> Recorded data
------------

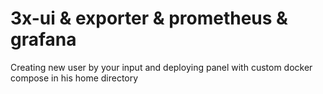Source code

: <h1>3x-ui & exporter & prometheus & grafana</h1>

Creating new user by your input and deploying panel with custom docker compose in his home directory
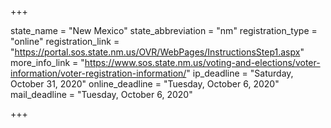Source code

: +++

state_name = "New Mexico"
state_abbreviation = "nm"
registration_type = "online"
registration_link = "https://portal.sos.state.nm.us/OVR/WebPages/InstructionsStep1.aspx"
more_info_link = "https://www.sos.state.nm.us/voting-and-elections/voter-information/voter-registration-information/"
ip_deadline = "Saturday, October 31, 2020"
online_deadline = "Tuesday, October 6, 2020"
mail_deadline = "Tuesday, October 6, 2020"

+++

------------

> What is required
Give the data above again, exactly and completely. No pictures go in.

> Result for this exercise
Source code

: <h1>3x-ui & exporter & prometheus & grafana</h1>

Creating new user by your input and deploying panel with custom docker compose in his home directory
Source code

: +++

state_name = "New Mexico"
state_abbreviation = "nm"
registration_type = "online"
registration_link = "https://portal.sos.state.nm.us/OVR/WebPages/InstructionsStep1.aspx"
more_info_link = "https://www.sos.state.nm.us/voting-and-elections/voter-information/voter-registration-information/"
ip_deadline = "Saturday, October 31, 2020"
online_deadline = "Tuesday, October 6, 2020"
mail_deadline = "Tuesday, October 6, 2020"

+++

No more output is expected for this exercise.